§ Exercise
Your answer must consist of exactly the lines below, starting with the line with "(Server side code)." and going on through the line with "To make webserver", and nothing else.

(Records for this task begins)

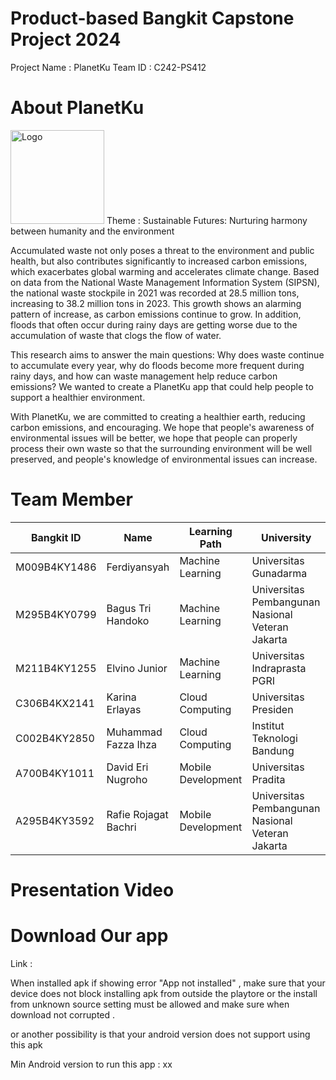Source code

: # Product-based Bangkit Capstone Project 2024
Project Name : PlanetKu
Team ID : C242-PS412

# About PlanetKu
<img src="https://github.com/PlanetKu-Capstone/Profile/blob/main/Logo%20PlanetKu.jpg?raw=true" alt="Logo" width="150"/>
Theme : Sustainable Futures: Nurturing harmony between humanity and the environment

Accumulated waste not only poses a threat to the environment and public health, but also contributes significantly to increased carbon emissions, which exacerbates global warming and accelerates climate change. Based on data from the National Waste Management Information System (SIPSN), the national waste stockpile in 2021 was recorded at 28.5 million tons, increasing to 38.2 million tons in 2023. This growth shows an alarming pattern of increase, as carbon emissions continue to grow. In addition, floods that often occur during rainy days are getting worse due to the accumulation of waste that clogs the flow of water. 

This research aims to answer the main questions: Why does waste continue to accumulate every year, why do floods become more frequent during rainy days, and how can waste management help reduce carbon emissions? We wanted to create a PlanetKu app that could help people to support a healthier environment.

With PlanetKu, we are committed to creating a healthier earth, reducing carbon emissions, and encouraging. We hope that people's awareness of environmental issues will be better, we hope that people can properly process their own waste so that the surrounding environment will be well preserved, and people's knowledge of environmental issues can increase.

# Team Member
| Bangkit ID | Name | Learning Path | University |
| --- | --- | --- | --- |
| M009B4KY1486 | Ferdiyansyah | Machine Learning | Universitas Gunadarma |
| M295B4KY0799 | Bagus Tri Handoko | Machine Learning | Universitas Pembangunan Nasional Veteran Jakarta |
| M211B4KY1255 | Elvino Junior | Machine Learning | Universitas Indraprasta PGRI |
| C306B4KX2141 | Karina Erlayas | Cloud Computing | Universitas Presiden |
| C002B4KY2850 | Muhammad Fazza Ihza | Cloud Computing | Institut Teknologi Bandung |
| A700B4KY1011 | David Eri Nugroho | Mobile Development | Universitas Pradita |
| A295B4KY3592 | Rafie Rojagat Bachri | Mobile Development | Universitas Pembangunan Nasional Veteran Jakarta |

# Presentation Video

# Download Our app
Link :

When installed apk if showing error "App not installed" , make sure that your device does not block installing apk from outside the playtore or the install from unknown source setting must be allowed and make sure when download not corrupted .  

or another possibility is that your android version does not support using this apk 

Min Android version to run this app : xx
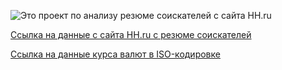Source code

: ![Это проект по анализу резюме соискателей с сайта HH.ru](https://avatars.mds.yandex.net/get-zen_doc/3415410/pub_5fbced3e9e83245705d21542_5fbcee9a9e83245705d4ebe0/scale_1200)

[Ссылка на данные с сайта HH.ru c резюме соискателей](https://drive.google.com/file/d/1Kb78mAWYKcYlellTGhIjPI-bCcKbGuTn/view?usp=sharing)


[Ссылка на данные курса валют в ISO-кодировке](https://lms.skillfactory.ru/assets/courseware/v1/15abf80f45a2f3e93c3274101b451c67/asset-v1:SkillFactory+DST-3.0+28FEB2021+type@asset+block/ExchangeRates.zip)
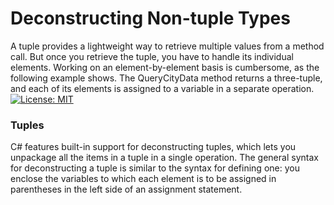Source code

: # Deconstructing Non-tuple Types
A tuple provides a lightweight way to retrieve multiple values from a method call. But once you retrieve the tuple, you have to handle its individual elements. Working on an element-by-element basis is cumbersome, as the following example shows. The QueryCityData method returns a three-tuple, and each of its elements is assigned to a variable in a separate operation. [![License: MIT](https://img.shields.io/badge/License-MIT-yellow.svg)](https://opensource.org/licenses/MIT)

### Tuples
C# features built-in support for deconstructing tuples, which lets you unpackage all the items in a tuple in a single operation. The general syntax for deconstructing a tuple is similar to the syntax for defining one: you enclose the variables to which each element is to be assigned in parentheses in the left side of an assignment statement.

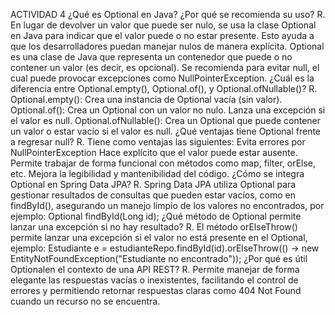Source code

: ACTIVIDAD 4
¿Qué es Optional en Java? ¿Por qué se recomienda su uso?
R. En lugar de devolver un valor que puede ser nulo, se usa la clase Optional en Java para indicar que el valor puede o no estar presente. Esto ayuda a que los desarrolladores puedan manejar nulos de manera explícita.
Optional es una clase de Java que representa un contenedor que puede o no contener un valor (es decir, es opcional). Se recomienda para evitar null, el cual puede provocar excepciones como NullPointerException.
¿Cuál es la diferencia entre Optional.empty(), Optional.of(), y Optional.ofNullable()?
R. Optional.empty(): Crea una instancia de Optional vacía (sin valor).
Optional.of(): Crea un Optional con un valor no nulo. Lanza una excepción si el valor es null.
Optional.ofNullable(): Crea un Optional que puede contener un valor o estar vacío si el valor es null.
¿Qué ventajas tiene Optional frente a regresar null?
R. Tiene como ventajas las siguientes:
Evita errores por NullPointerException
Hace explícito que el valor puede estar ausente.
Permite trabajar de forma funcional con métodos como map, filter, orElse, etc.
Mejora la legibilidad y mantenibilidad del código.
¿Cómo se integra Optional en Spring Data JPA?
R. Spring Data JPA utiliza Optional para gestionar resultados de consultas que pueden estar vacíos, como en findById(), asegurando un manejo limpio de los valores no encontrados, por ejemplo:
Optional<Estudiante> findById(Long id);
¿Qué método de Optional permite lanzar una excepción si no hay resultado?
R. El método orElseThrow() permite lanzar una excepción si el valor no está presente en el Optional, ejemplo:
Estudiante e = estudianteRepo.findById(id).orElseThrow(() -> new EntityNotFoundException("Estudiante no encontrado"));
¿Por qué es útil Optionalen el contexto de una API REST?
R. Permite manejar de forma elegante las respuestas vacías o inexistentes, facilitando el control de errores y permitiendo retornar respuestas claras como 404 Not Found cuando un recurso no se encuentra.
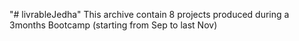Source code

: "# livrableJedha" 
This archive contain 8 projects produced during a 3months Bootcamp (starting from Sep to last Nov)
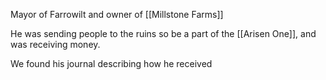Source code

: Mayor of Farrowilt and owner of [[Millstone Farms]]

He was sending people to the ruins so be a part of the [[Arisen One]], and was receiving money.

We found his journal describing how he received 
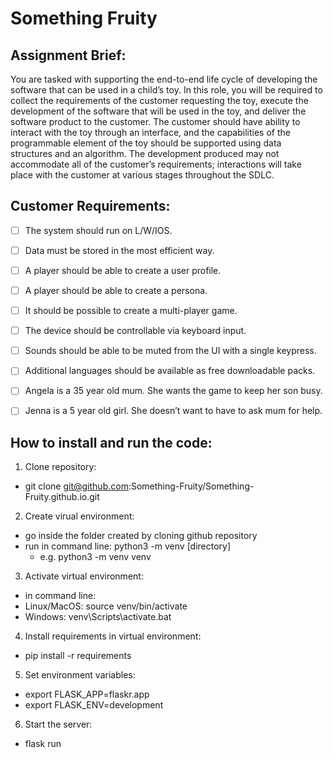 # Something Fruity

## Assignment Brief:  
You are tasked with supporting the end-to-end life cycle of developing the software that can be used in a child’s toy. In this role, you will be required to collect the requirements of the customer requesting the toy, execute the development of the software that will be used in the toy, and deliver the software product to the customer. 
The customer should have ability to interact with the toy through an interface, and the capabilities of the programmable element of the toy should be supported using data structures and an algorithm. The development produced may not accommodate all of the customer’s requirements; interactions will take place with the customer at various stages throughout the SDLC. 

## Customer Requirements:  
- [ ] The system should run on L/W/IOS.  
- [ ] Data must be stored in the most efficient way.

- [ ] A player should be able to create a user profile.  
- [ ] A player should be able to create a persona.   
- [ ] It should be possible to create a multi-player game.

- [ ] The device should be controllable via keyboard input.  
- [ ] Sounds should be able to be muted from the UI with a single keypress.  
- [ ] Additional languages should be available as free downloadable packs.

- [ ] Angela is a 35 year old mum. She wants the game to keep her son busy.  
- [ ] Jenna is a 5 year old girl. She doesn’t want to have to ask mum for help.

## How to install and run the code:

1. Clone repository:
 - git clone git@github.com:Something-Fruity/Something-Fruity.github.io.git
2. Create virual environment:
 - go inside the folder created by cloning github repository
 - run in command line: python3 -m venv [directory]
   - e.g. python3 -m venv venv
3. Activate virtual environment:
 - in command line: 
  - Linux/MacOS: source venv/bin/activate
  - Windows: venv\Scripts\activate.bat
4. Install requirements in virtual environment:
 - pip install -r requirements
5. Set environment variables:
 - export FLASK_APP=flaskr.app
 - export FLASK_ENV=development
6. Start the server:
 - flask run

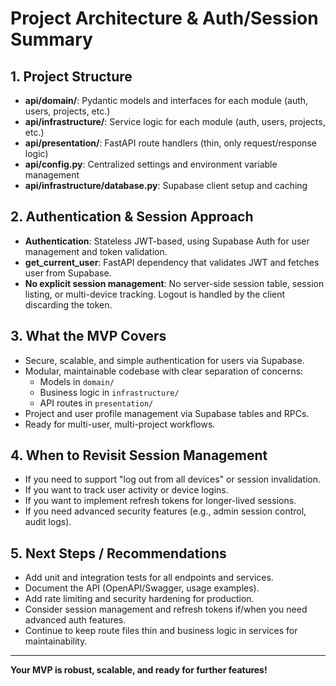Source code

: # Project Architecture & Auth/Session Summary

## 1. Project Structure

- **api/domain/**: Pydantic models and interfaces for each module (auth, users, projects, etc.)
- **api/infrastructure/**: Service logic for each module (auth, users, projects, etc.)
- **api/presentation/**: FastAPI route handlers (thin, only request/response logic)
- **api/config.py**: Centralized settings and environment variable management
- **api/infrastructure/database.py**: Supabase client setup and caching

## 2. Authentication & Session Approach

- **Authentication**: Stateless JWT-based, using Supabase Auth for user management and token validation.
- **get_current_user**: FastAPI dependency that validates JWT and fetches user from Supabase.
- **No explicit session management**: No server-side session table, session listing, or multi-device tracking. Logout is handled by the client discarding the token.

## 3. What the MVP Covers

- Secure, scalable, and simple authentication for users via Supabase.
- Modular, maintainable codebase with clear separation of concerns:
  - Models in `domain/`
  - Business logic in `infrastructure/`
  - API routes in `presentation/`
- Project and user profile management via Supabase tables and RPCs.
- Ready for multi-user, multi-project workflows.

## 4. When to Revisit Session Management

- If you need to support "log out from all devices" or session invalidation.
- If you want to track user activity or device logins.
- If you want to implement refresh tokens for longer-lived sessions.
- If you need advanced security features (e.g., admin session control, audit logs).

## 5. Next Steps / Recommendations

- Add unit and integration tests for all endpoints and services.
- Document the API (OpenAPI/Swagger, usage examples).
- Add rate limiting and security hardening for production.
- Consider session management and refresh tokens if/when you need advanced auth features.
- Continue to keep route files thin and business logic in services for maintainability.

---

**Your MVP is robust, scalable, and ready for further features!** 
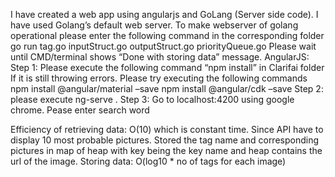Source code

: I have created a web app using angularjs and GoLang (Server side code).
I have used Golang’s default web server.
To make webserver of golang operational please enter the following command in the corresponding folder
go run tag.go inputStruct.go outputStruct.go priorityQueue.go
Please wait until CMD/terminal shows “Done with storing data” message.
AngularJS:
Step 1: Please execute the following command “npm install” in Clarifai folder
	If it is still throwing errors. Please try executing the following commands
		npm install @angular/material –save
		npm install @angular/cdk –save
Step 2: please execute ng-serve .
Step 3: Go to localhost:4200 using google chrome.
Pease enter search word

Efficiency of retrieving data:
O(10) which is constant time. Since API have to display 10 most probable pictures. Stored the tag name and corresponding pictures in map of heap with key being the key name and heap contains the url of the image.
Storing data:
O(log10 * no of tags for each image) 
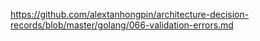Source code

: https://github.com/alextanhongpin/architecture-decision-records/blob/master/golang/066-validation-errors.md
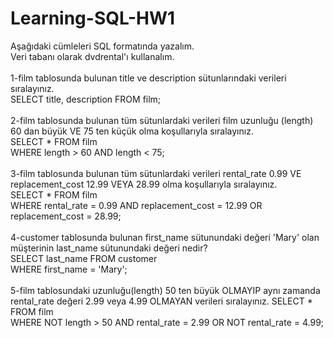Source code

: # Learning-SQL-HW1 
Aşağıdaki cümleleri SQL formatında yazalım. \
Veri tabanı olarak dvdrental'ı kullanalım. \
\
1-film tablosunda bulunan title ve description sütunlarındaki verileri sıralayınız. \
SELECT title, description FROM film;  \
\
2-film tablosunda bulunan tüm sütunlardaki verileri film uzunluğu (length) 60 dan büyük VE 75 ten küçük olma koşullarıyla sıralayınız. \
SELECT * FROM film \
WHERE length > 60 AND length < 75; \
\
3-film tablosunda bulunan tüm sütunlardaki verileri rental_rate 0.99 VE replacement_cost 12.99 VEYA 28.99 olma koşullarıyla sıralayınız. \
SELECT * FROM film \
WHERE rental_rate = 0.99 AND replacement_cost = 12.99 OR replacement_cost = 28.99; \
\
4-customer tablosunda bulunan first_name sütunundaki değeri 'Mary' olan müşterinin last_name sütunundaki değeri nedir? \
SELECT last_name FROM customer \
WHERE first_name = 'Mary'; \
\
5-film tablosundaki uzunluğu(length) 50 ten büyük OLMAYIP aynı zamanda rental_rate değeri 2.99 veya 4.99 OLMAYAN verileri sıralayınız.
SELECT * FROM film \
WHERE NOT length > 50 AND rental_rate = 2.99 OR NOT rental_rate = 4.99; 

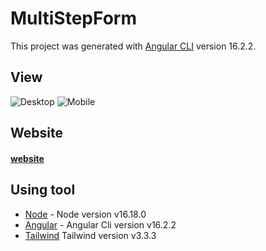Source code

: # MultiStepForm

This project was generated with [Angular CLI](https://github.com/angular/angular-cli) version 16.2.2.

## View

![Desktop](https://github.com/Ai-Chen-Hsieh/angular-gotm/blob/main/src/assets/images/angular-form-desktop.png)
![Mobile](https://github.com/Ai-Chen-Hsieh/angular-gotm/blob/main/src/assets/images/angular-form-mobile.png)

## Website

#### [website](https://angular-form-swart.vercel.app/home)

## Using tool

- [Node](https://github.com/nvm-sh/nvm) - Node version v16.18.0
- [Angular](https://angular.io/) - Angular Cli version v16.2.2
- [Tailwind](https://tailwindcss.com/) Tailwind version v3.3.3
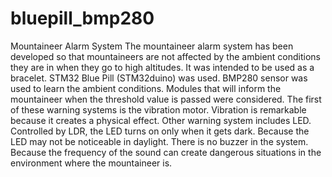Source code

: # bluepill_bmp280
Mountaineer Alarm System
The mountaineer alarm system has been developed so that mountaineers are not affected by the ambient conditions they are in when they go to high altitudes. It was intended to be used as a bracelet. STM32 Blue Pill (STM32duino) was used. BMP280 sensor was used to learn the ambient conditions. Modules that will inform the mountaineer when the threshold value is passed were considered. The first of these warning systems is the vibration motor. Vibration is remarkable because it creates a physical effect. Other warning system includes LED. Controlled by LDR, the LED turns on only when it gets dark. Because the LED may not be noticeable in daylight. There is no buzzer in the system. Because the frequency of the sound can create dangerous situations in the environment where the mountaineer is.
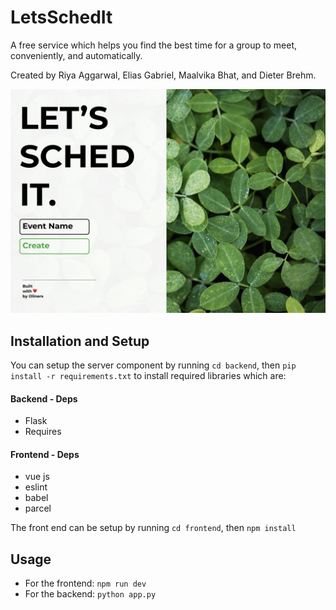 # LetsSchedIt
A free service which helps you find the best time for a group to meet, conveniently, and automatically.  

Created by Riya Aggarwal, Elias Gabriel, Maalvika Bhat, and Dieter Brehm.


![Mockup](documentation/Mockups/Desktop-Home-LeavesHalf.png)

## Installation and Setup 
You can setup the server component by running
`cd backend`, then `pip install -r requirements.txt` to install required libraries which are:  

#### Backend - Deps
* Flask  
* Requires  

#### Frontend - Deps 
* vue js  
* eslint  
* babel  
* parcel  

The front end can be setup by running
`cd frontend`, then `npm install`

## Usage  
* For the frontend: `npm run dev`  
* For the backend: `python app.py`
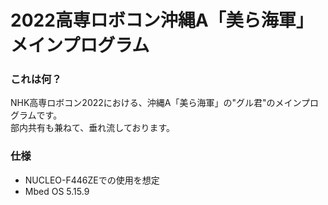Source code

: # 2022高専ロボコン沖縄A「美ら海軍」　メインプログラム

### これは何？
NHK高専ロボコン2022における、沖縄A「美ら海軍」の"グル君"のメインプログラムです。</br>
部内共有も兼ねて、垂れ流しております。

### 仕様
 - NUCLEO-F446ZEでの使用を想定
 - Mbed OS 5.15.9
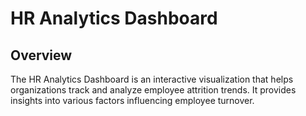 # HR Analytics Dashboard
## Overview
The HR Analytics Dashboard is an interactive visualization that helps organizations track and analyze employee attrition trends. It provides insights into various factors influencing employee turnover.
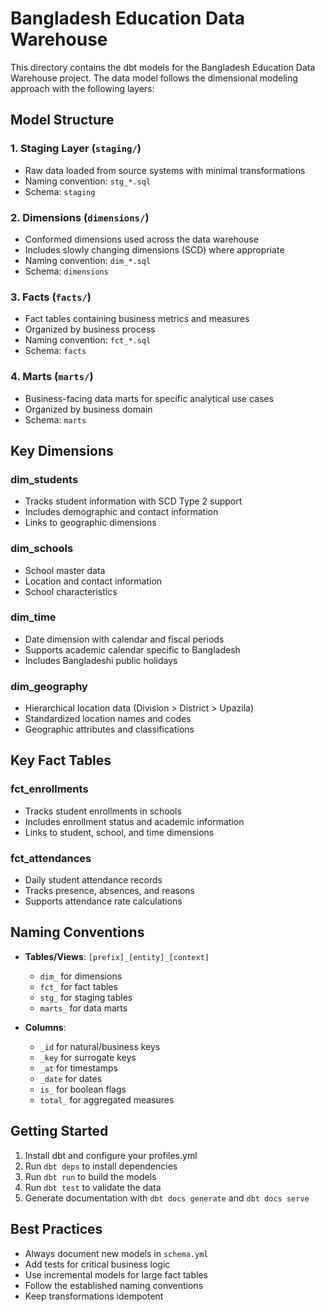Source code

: # Bangladesh Education Data Warehouse

This directory contains the dbt models for the Bangladesh Education Data Warehouse project. The data model follows the dimensional modeling approach with the following layers:

## Model Structure

### 1. Staging Layer (`staging/`)
- Raw data loaded from source systems with minimal transformations
- Naming convention: `stg_*.sql`
- Schema: `staging`

### 2. Dimensions (`dimensions/`)
- Conformed dimensions used across the data warehouse
- Includes slowly changing dimensions (SCD) where appropriate
- Naming convention: `dim_*.sql`
- Schema: `dimensions`

### 3. Facts (`facts/`)
- Fact tables containing business metrics and measures
- Organized by business process
- Naming convention: `fct_*.sql`
- Schema: `facts`

### 4. Marts (`marts/`)
- Business-facing data marts for specific analytical use cases
- Organized by business domain
- Schema: `marts`

## Key Dimensions

### dim_students
- Tracks student information with SCD Type 2 support
- Includes demographic and contact information
- Links to geographic dimensions

### dim_schools
- School master data
- Location and contact information
- School characteristics

### dim_time
- Date dimension with calendar and fiscal periods
- Supports academic calendar specific to Bangladesh
- Includes Bangladeshi public holidays

### dim_geography
- Hierarchical location data (Division > District > Upazila)
- Standardized location names and codes
- Geographic attributes and classifications

## Key Fact Tables

### fct_enrollments
- Tracks student enrollments in schools
- Includes enrollment status and academic information
- Links to student, school, and time dimensions

### fct_attendances
- Daily student attendance records
- Tracks presence, absences, and reasons
- Supports attendance rate calculations

## Naming Conventions

- **Tables/Views**: `[prefix]_[entity]_[context]`
  - `dim_` for dimensions
  - `fct_` for fact tables
  - `stg_` for staging tables
  - `marts_` for data marts

- **Columns**:
  - `_id` for natural/business keys
  - `_key` for surrogate keys
  - `_at` for timestamps
  - `_date` for dates
  - `is_` for boolean flags
  - `total_` for aggregated measures

## Getting Started

1. Install dbt and configure your profiles.yml
2. Run `dbt deps` to install dependencies
3. Run `dbt run` to build the models
4. Run `dbt test` to validate the data
5. Generate documentation with `dbt docs generate` and `dbt docs serve`

## Best Practices

- Always document new models in `schema.yml`
- Add tests for critical business logic
- Use incremental models for large fact tables
- Follow the established naming conventions
- Keep transformations idempotent
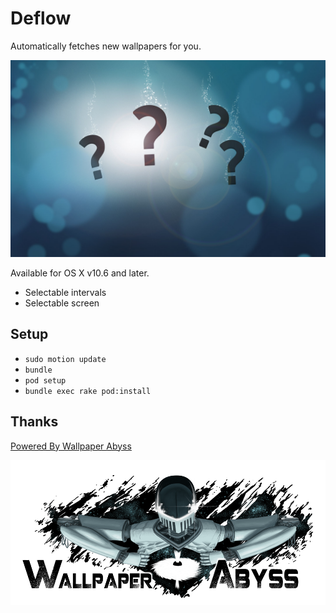 Deflow
======

Automatically fetches new wallpapers for you.

![alt tag](https://github.com/ahmetabdi/deflow/raw/master/resources/banner.jpg)

Available for OS X v10.6 and later.

* Selectable intervals
* Selectable screen


## Setup

* ``sudo motion update``
* ``bundle``
* ``pod setup``
* ``bundle exec rake pod:install``
  
  
  
## Thanks

[Powered By Wallpaper Abyss](http://wall.alphacoders.com)

![alt tag](https://github.com/ahmetabdi/deflow/raw/master/resources/wallpaper_abyss.png)

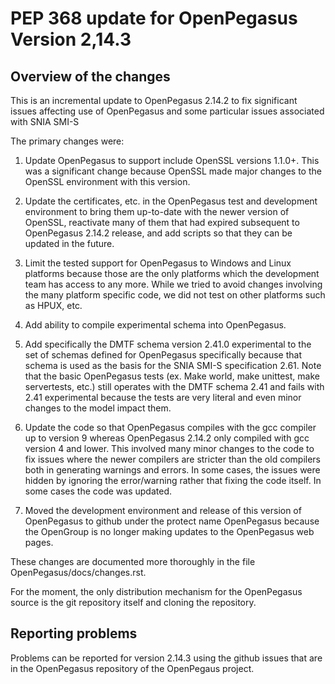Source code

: # PEP 368 update for OpenPegasus Version 2,14.3

## Overview of the changes
This is an incremental update to OpenPegasus 2.14.2 to fix significant issues
affecting use of OpenPegasus and some particular issues associated with SNIA
SMI-S

The primary changes were:

1. Update OpenPegasus to support include OpenSSL versions 1.1.0+. This was a
significant change because OpenSSL made major changes to the OpenSSL environment
with this version.

2. Update the certificates, etc. in the OpenPegasus test and development
environment to bring them up-to-date with the newer version of OpenSSL,
reactivate many of them that had expired subsequent to OpenPegasus 2.14.2 release,
and add scripts so that they can be updated in the future.

3. Limit the tested support for OpenPegasus to Windows and Linux platforms
because those are the only platforms which the development team has access to
any more.  While we tried to avoid changes involving the many platform specific
code, we did not test on other platforms such as HPUX, etc.

4. Add ability to compile experimental schema into OpenPegasus.

5. Add specifically the DMTF schema version 2.41.0 experimental to the set
of schemas defined for OpenPegasus specifically because that schema is used as
the basis for the SNIA SMI-S specification 2.61.  Note that the basic
OpenPegasus tests (ex. Make world, make unittest, make servertests, etc.) still
operates with the DMTF schema 2.41 and fails with 2.41 experimental because the
tests are very literal and even minor changes to the model impact them.

6. Update the code so that OpenPegasus compiles with the gcc compiler up to
version 9 whereas OpenPegasus 2.14.2 only compiled with gcc version 4 and lower.
This involved many minor changes to the code to fix issues where the newer
compilers are stricter than the old compilers both in generating warnings and
errors. In some cases, the issues were hidden by ignoring the error/warning rather
that fixing the code itself. In some cases the code was updated.

7. Moved the development environment and release of this version of OpenPegasus to
github under the protect name OpenPegasus because the OpenGroup is no longer making
updates to the OpenPegasus web pages.

These changes are documented more thoroughly in the file OpenPegasus/docs/changes.rst.

For the moment, the only distribution mechanism for the OpenPegasus source is the
git repository itself and cloning the repository.

## Reporting problems

Problems can be reported for version 2.14.3 using the github issues that are in the
OpenPegasus repository of the OpenPegaus project.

(Records for this task ends)

§ Written response
: I have created a web app using angularjs and GoLang (Server side code).
I have used Golang’s default web server.
To make webserver of golang operational please enter the following command in the corresponding folder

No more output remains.